Secondo l’Agenzia giapponese per la
sicurezza nucleare e industriale (Nisa), nel
2010 gli operai temporanei si sono esposti a
livelli di radioattività 16 volte più alti rispetto
ai dipendenti della Tepco. Oggi questi
lavoratori hanno un ruolo decisivo nel limitare
i danni del disastro di Fukushima.
In Giappone la forza lavoro si divide in
due categorie: un’élite di dipendenti ben
pagati dalle principali aziende del paese e
una sottoclasse di lavoratori che guadagnano
poco, in condizioni di precarietà e con
scarse tutele. I lavoratori temporanei delle
centrali nucleari sono un caso emblematico.
Secondo alcuni, il ricorso a lavoratori
precari compromette la sicurezza dei 55 reattori
presenti in Giappone e mette a rischio
la salute di chi ci lavora. “È il volto nascosto
dell’industria nucleare”, spiega Yuko Fujita,
ex professore di fisica dell’università
Keio di Tokyo e attivista per il miglioramento
delle condizioni di lavoro nelle centrali.
“In ogni situazione a rischio si fa ricorso agli
operai temporanei, con gravi conseguenze
sia per la loro salute sia per la sicurezza”.
Secondo la Nisa, fra l’aprile del 2009 e il
marzo del 2010 l’88 per cento dei circa
83mila operai delle 18 centrali nucleari
giapponesi aveva un contratto temporaneo.
E nello stesso periodo, l’89 per cento dei
10.303 operai della centrale di Fukushima
aveva lo stesso tipo di contratto. Nell’industria
nucleare giapponese, l’élite è formata
da società come la Tepco e da grandi aziende
come Toshiba e Hitachi che costruiscono
gli impianti e si occupano della loro manutenzione.

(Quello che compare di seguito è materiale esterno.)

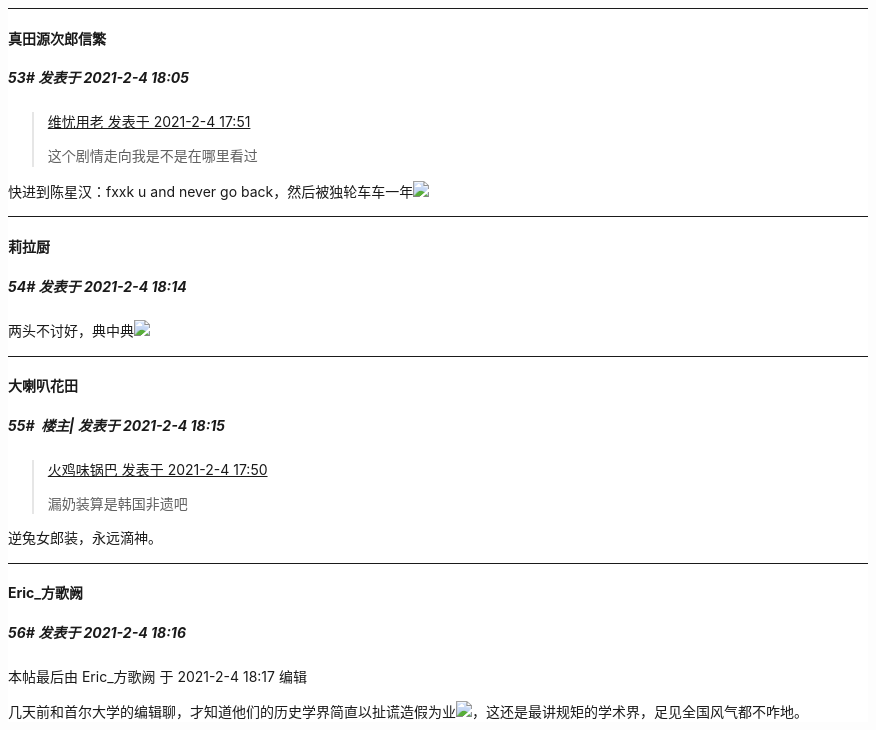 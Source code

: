 *****

####  真田源次郎信繁  
##### 53#       发表于 2021-2-4 18:05



<blockquote><a href="httphttps://bbs.saraba1st.com/2b/forum.php?mod=redirect&amp;goto=findpost&amp;pid=50239239&amp;ptid=1986231" target="_blank">维忧用老 发表于 2021-2-4 17:51</a>

这个剧情走向我是不是在哪里看过</blockquote>
快进到陈星汉：fxxk u and never go back，然后被独轮车车一年<img src="https://static.saraba1st.com/image/smiley/face2017/245.png" referrerpolicy="no-referrer">







*****

####  莉拉厨  
##### 54#       发表于 2021-2-4 18:14




两头不讨好，典中典<img src="https://static.saraba1st.com/image/smiley/face2017/053.png" referrerpolicy="no-referrer">







*****

####  大喇叭花田  
##### 55#         楼主| 发表于 2021-2-4 18:15



<blockquote><a href="httphttps://bbs.saraba1st.com/2b/forum.php?mod=redirect&amp;goto=findpost&amp;pid=50239221&amp;ptid=1986231" target="_blank">火鸡味锅巴 发表于 2021-2-4 17:50</a>

漏奶装算是韩国非遗吧</blockquote>
逆兔女郎装，永远滴神。







*****

####  Eric_方歌阙  
##### 56#       发表于 2021-2-4 18:16



 本帖最后由 Eric_方歌阙 于 2021-2-4 18:17 编辑 

几天前和首尔大学的编辑聊，才知道他们的历史学界简直以扯谎造假为业<img src="https://static.saraba1st.com/image/smiley/face2017/001.png" referrerpolicy="no-referrer">，这还是最讲规矩的学术界，足见全国风气都不咋地。
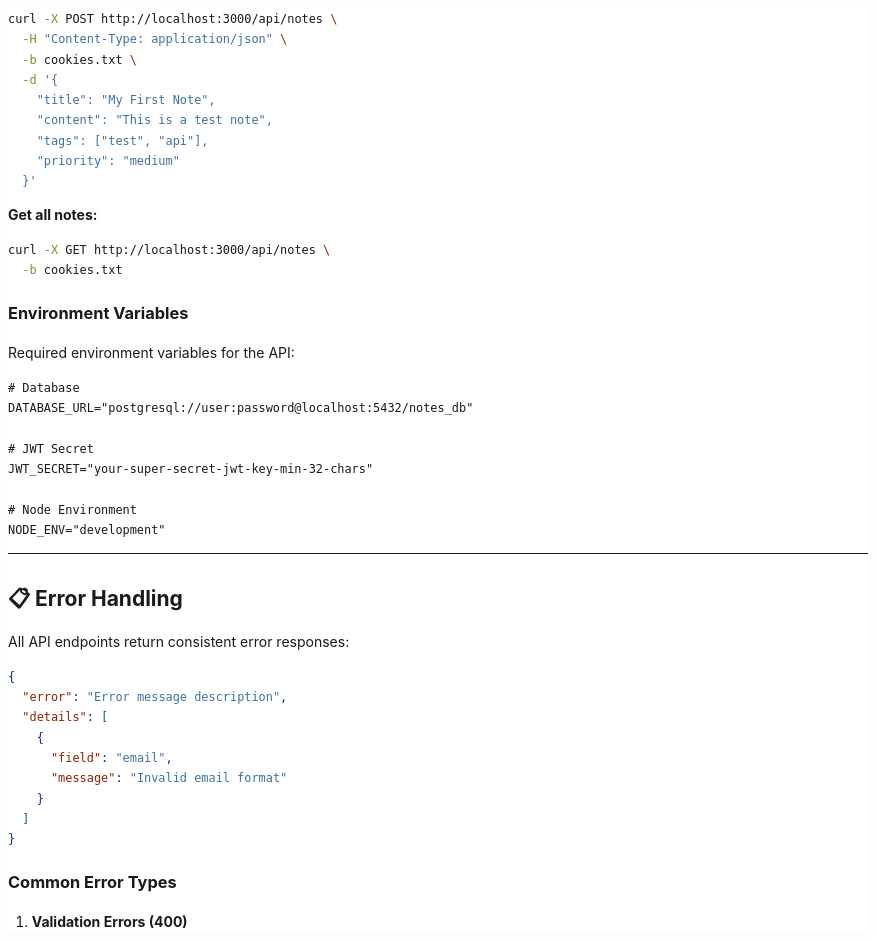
 ```bash
curl -X POST http://localhost:3000/api/notes \
  -H "Content-Type: application/json" \
  -b cookies.txt \
  -d '{
    "title": "My First Note",
    "content": "This is a test note",
    "tags": ["test", "api"],
    "priority": "medium"
  }'
```

**Get all notes:**

```bash
curl -X GET http://localhost:3000/api/notes \
  -b cookies.txt
```

### Environment Variables

Required environment variables for the API:

```env
# Database
DATABASE_URL="postgresql://user:password@localhost:5432/notes_db"

# JWT Secret
JWT_SECRET="your-super-secret-jwt-key-min-32-chars"

# Node Environment
NODE_ENV="development"
```

---

## 📋 Error Handling

All API endpoints return consistent error responses:

```json
{
  "error": "Error message description",
  "details": [
    {
      "field": "email",
      "message": "Invalid email format"
    }
  ]
}
```

### Common Error Types

1. **Validation Errors (400)**
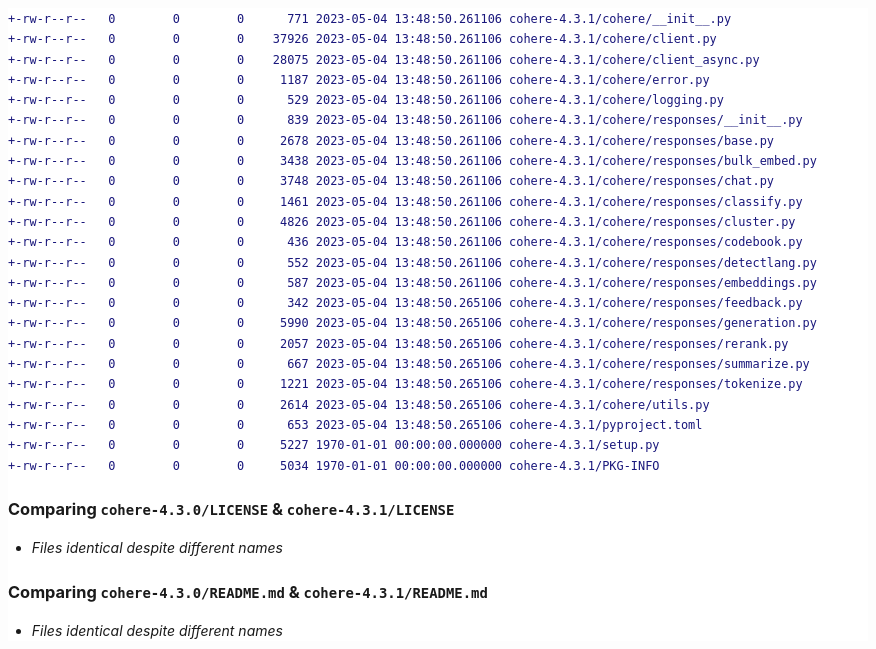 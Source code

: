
 ```diff
+-rw-r--r--   0        0        0      771 2023-05-04 13:48:50.261106 cohere-4.3.1/cohere/__init__.py
+-rw-r--r--   0        0        0    37926 2023-05-04 13:48:50.261106 cohere-4.3.1/cohere/client.py
+-rw-r--r--   0        0        0    28075 2023-05-04 13:48:50.261106 cohere-4.3.1/cohere/client_async.py
+-rw-r--r--   0        0        0     1187 2023-05-04 13:48:50.261106 cohere-4.3.1/cohere/error.py
+-rw-r--r--   0        0        0      529 2023-05-04 13:48:50.261106 cohere-4.3.1/cohere/logging.py
+-rw-r--r--   0        0        0      839 2023-05-04 13:48:50.261106 cohere-4.3.1/cohere/responses/__init__.py
+-rw-r--r--   0        0        0     2678 2023-05-04 13:48:50.261106 cohere-4.3.1/cohere/responses/base.py
+-rw-r--r--   0        0        0     3438 2023-05-04 13:48:50.261106 cohere-4.3.1/cohere/responses/bulk_embed.py
+-rw-r--r--   0        0        0     3748 2023-05-04 13:48:50.261106 cohere-4.3.1/cohere/responses/chat.py
+-rw-r--r--   0        0        0     1461 2023-05-04 13:48:50.261106 cohere-4.3.1/cohere/responses/classify.py
+-rw-r--r--   0        0        0     4826 2023-05-04 13:48:50.261106 cohere-4.3.1/cohere/responses/cluster.py
+-rw-r--r--   0        0        0      436 2023-05-04 13:48:50.261106 cohere-4.3.1/cohere/responses/codebook.py
+-rw-r--r--   0        0        0      552 2023-05-04 13:48:50.261106 cohere-4.3.1/cohere/responses/detectlang.py
+-rw-r--r--   0        0        0      587 2023-05-04 13:48:50.261106 cohere-4.3.1/cohere/responses/embeddings.py
+-rw-r--r--   0        0        0      342 2023-05-04 13:48:50.265106 cohere-4.3.1/cohere/responses/feedback.py
+-rw-r--r--   0        0        0     5990 2023-05-04 13:48:50.265106 cohere-4.3.1/cohere/responses/generation.py
+-rw-r--r--   0        0        0     2057 2023-05-04 13:48:50.265106 cohere-4.3.1/cohere/responses/rerank.py
+-rw-r--r--   0        0        0      667 2023-05-04 13:48:50.265106 cohere-4.3.1/cohere/responses/summarize.py
+-rw-r--r--   0        0        0     1221 2023-05-04 13:48:50.265106 cohere-4.3.1/cohere/responses/tokenize.py
+-rw-r--r--   0        0        0     2614 2023-05-04 13:48:50.265106 cohere-4.3.1/cohere/utils.py
+-rw-r--r--   0        0        0      653 2023-05-04 13:48:50.265106 cohere-4.3.1/pyproject.toml
+-rw-r--r--   0        0        0     5227 1970-01-01 00:00:00.000000 cohere-4.3.1/setup.py
+-rw-r--r--   0        0        0     5034 1970-01-01 00:00:00.000000 cohere-4.3.1/PKG-INFO
```

### Comparing `cohere-4.3.0/LICENSE` & `cohere-4.3.1/LICENSE`

 * *Files identical despite different names*

### Comparing `cohere-4.3.0/README.md` & `cohere-4.3.1/README.md`

 * *Files identical despite different names*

Queste società, tuttavia, si
reggono su un sistema di appalti, subappalti
e sub-subappalti, con stipendi, diritti e
sistemi per proteggere i lavoratori dalle radiazioni
che si riducono passando dal vertice
alla base della piramide.
Le testimonianze di un gruppo di operai
che lavorano, o hanno lavorato, in varie
centrali, tra cui quella di Fukushima, trac-
tracciano
un quadro cupo. Gli operai devono
resistere a temperature altissime quando
rimuovono i depositi radioattivi dalle vasche
di contenimento dei reattori e dalle
vasche di combustibile esausto dei reattori
usando spugne e stracci (un’operazione necessaria
prima di ogni visita di ispettori,
tecnici o dipendenti della Tepco).
Molti di questi operai sono reclutati nei
cantieri edili, altri sono contadini del posto
che hanno bisogno di arrotondare lo stipendio
e altri ancora, secondo fonti che hanno
chiesto di rimanere anonime, sono ingaggiati
dalla malavita locale. Tutti vivono nel
terrore di essere licenziati, cercano di nascondere
le lesioni per evitare guai ai loro
datori di lavoro e usano bende adesive color
pelle per coprire tagli e contusioni. Stando
ai resoconti dei diretti interessati, nei luoghi
più pericolosi i livelli di radioattività sono
così alti che gli operai devono darsi il
cambio anche solo per aprire una valvola.
Nell’impianto di Fukushima, dove i tre reattori
in funzione al momento del terremoto
si sono spenti automaticamente, oggi
sono necessarie proprio operazioni di questo
tipo. “La priorità assoluta è evitare il
panku”, spiega un operaio di Fukushima
che chiede di rimanere anonimo. L’espressione
giapponese, che deriva dalla parola
inglese puncture, indica il punto in cui il dosimetro
che misura l’esposizione alle radiazioni
raggiunge il limite cumulativo giornaliero
di 50 millisievert. “Se lo superi perdi il
lavoro”.
Inaccessibile ai giornalisti
Takeshi Kawakami, 64 anni, ricorda che
durante un periodo di sospensione dell’attività
per lavori di manutenzione, negli anni
ottanta, entrò nella vasca del combustibile
esausto del reattore numero 1 della
centrale di Fukushima per rimuovere con
stracci e spazzole i depositi radioattivi dalle
pareti. Tutti gli operai erano muniti di un
dosimetro che emetteva un suono non appena
i livelli di esposizione raggiungevano
il massimo. Di solito Kawakami non resisteva
più di venti minuti. “Portavamo una
maschera strettissima, era insopportabile”,
racconta Kawakami. “A un certo punto cominciò
a girarmi la testa e non vidi più nulla.
Pensai che il sudore mi avrebbe sofocato”.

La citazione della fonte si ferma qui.